Plutôt que de s’acharner à détruire tout ce qui touche de près ou de loin (parfois de très loin…) ce que nous ne voulons pas, je crois qu’il vaut mieux mettre ses forces dans la construction de ce qu’on veut.

Plutôt que de se défouler et reproduire toute la violence reçue vers des personnes identifiées comme oppresseurs, je crois qu’il vaut mieux s’exprimer et rendre visible ce que l’on vit. Il vaut mieux communiquer et chercher des soutiens.

Plutôt que de juger et critiquer ce que font les autres (et qui est forcément moins bien que ce que l’on fait soi, hein), je crois qu’il vaut mieux les sensibiliser sur ce que nous faisons et comprendre ce que ces autres font, là où ils sont.
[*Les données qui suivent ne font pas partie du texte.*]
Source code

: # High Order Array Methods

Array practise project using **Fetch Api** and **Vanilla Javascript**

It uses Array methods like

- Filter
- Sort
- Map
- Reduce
Et peut-être qu’on a aussi un angle mort, quelque chose qu’on ne fait pas et que l’autre fait.

Plutôt que de chercher à prouver à quel point on a raison et les autres ont tort, je crois qu’il vaut mieux écouter les points de vue de tout le monde et s’enrichir mutuellement de nos expériences.

 

Ouais, je sais, ça sonne Bisounours et guimauve. Bah ouais, mais c’est quand même plus cool de contribuer à un monde comme ça qu’une déchetterie toxique où tout le monde se fout sur la tronche.

Et, oui, je suis au courant que tu as reçu des coups. Nous avons tous reçu des coups. Pas seulement ceux qui se disent oppressés. Tous. Sans exception. Et si on commençait par accepter cette chose qui nous unit… ?
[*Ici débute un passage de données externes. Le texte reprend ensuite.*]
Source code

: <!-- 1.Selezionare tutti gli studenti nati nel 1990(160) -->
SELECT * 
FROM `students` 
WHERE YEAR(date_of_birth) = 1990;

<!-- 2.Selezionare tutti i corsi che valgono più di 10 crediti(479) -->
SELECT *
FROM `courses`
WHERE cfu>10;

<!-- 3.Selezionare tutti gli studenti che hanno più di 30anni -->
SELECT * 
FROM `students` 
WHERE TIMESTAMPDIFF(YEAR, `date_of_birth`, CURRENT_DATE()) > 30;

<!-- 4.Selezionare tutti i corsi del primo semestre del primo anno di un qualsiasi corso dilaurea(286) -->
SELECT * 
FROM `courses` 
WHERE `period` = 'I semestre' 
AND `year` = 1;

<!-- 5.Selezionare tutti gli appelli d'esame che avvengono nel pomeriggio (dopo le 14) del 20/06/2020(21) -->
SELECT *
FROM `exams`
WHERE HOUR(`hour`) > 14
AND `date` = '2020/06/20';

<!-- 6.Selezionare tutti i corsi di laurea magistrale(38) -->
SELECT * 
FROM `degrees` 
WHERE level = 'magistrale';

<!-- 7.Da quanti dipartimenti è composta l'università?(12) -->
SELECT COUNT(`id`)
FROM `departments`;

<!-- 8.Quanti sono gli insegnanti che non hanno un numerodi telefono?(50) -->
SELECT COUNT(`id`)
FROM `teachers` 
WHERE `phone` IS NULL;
Je n’en peux plus des publications militantes qui poussent à la haine de son prochain. Je te mets pas d’exemple là, j’imagine que tu as déjà vu ça. Tu sais, les publications féministes qui incitent à donner des coups aux hommes, les publications neuroatypiques qui se moquent des neurotypiques, etc.
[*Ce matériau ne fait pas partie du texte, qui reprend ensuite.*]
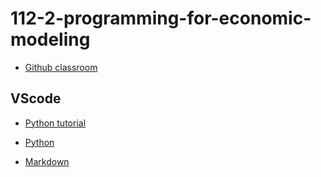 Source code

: # 112-2-programming-for-economic-modeling

  * [Github classroom](https://classroom.github.com/classrooms/6549608-112-1)

## VScode

  * [Python tutorial](https://code.visualstudio.com/docs/python/python-tutorial) 
  
  * [Python](https://code.visualstudio.com/docs/languages/python#_install-python-and-the-python-extension)

  * [Markdown](https://code.visualstudio.com/docs/languages/markdown)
J’en ai assez de ces personnes qui me jugent parce que je n’ai pas exactement les mêmes opinions qu’elles. Laissez-moi manger de la viande. J’en mange peu, mais j’en mange ! Ça ne veut absolument pas dire que je cautionne les abattoirs, les maltraitances aux animaux ! C’est un choix qui m’appartient.

Pourtant j’en ai vues, des publications qui voulaient lyncher des mangeurs de viande, juste parce qu’ils mangeaient de la viande… Ce n’est pas avec ce genre d’intolérance intestine que le monde s’améliorera.

J’ai l’impression parfois que le motif des réseaux militants est de créer une guerre civile pour redéfinir qui sera oppresseur et qui sera opprimé, pour que les opprimés aient leur revanche.

Et donc, c’est sans moi, ces réseaux contre-productifs.

Si on veut avoir un impact positif sur le monde, arrêtons de nous tirer dans les pattes. Unissons plutôt nos forces pour contribuer à un système plus juste.

Ça se passe au-delà de nos différences, d’opinions, de choix, de mode de vie, de priorités. Dans cet endroit où nous sommes semblables et exempts de toute volonté de vengeance. Cet espace où nous contribuons tous à la paix.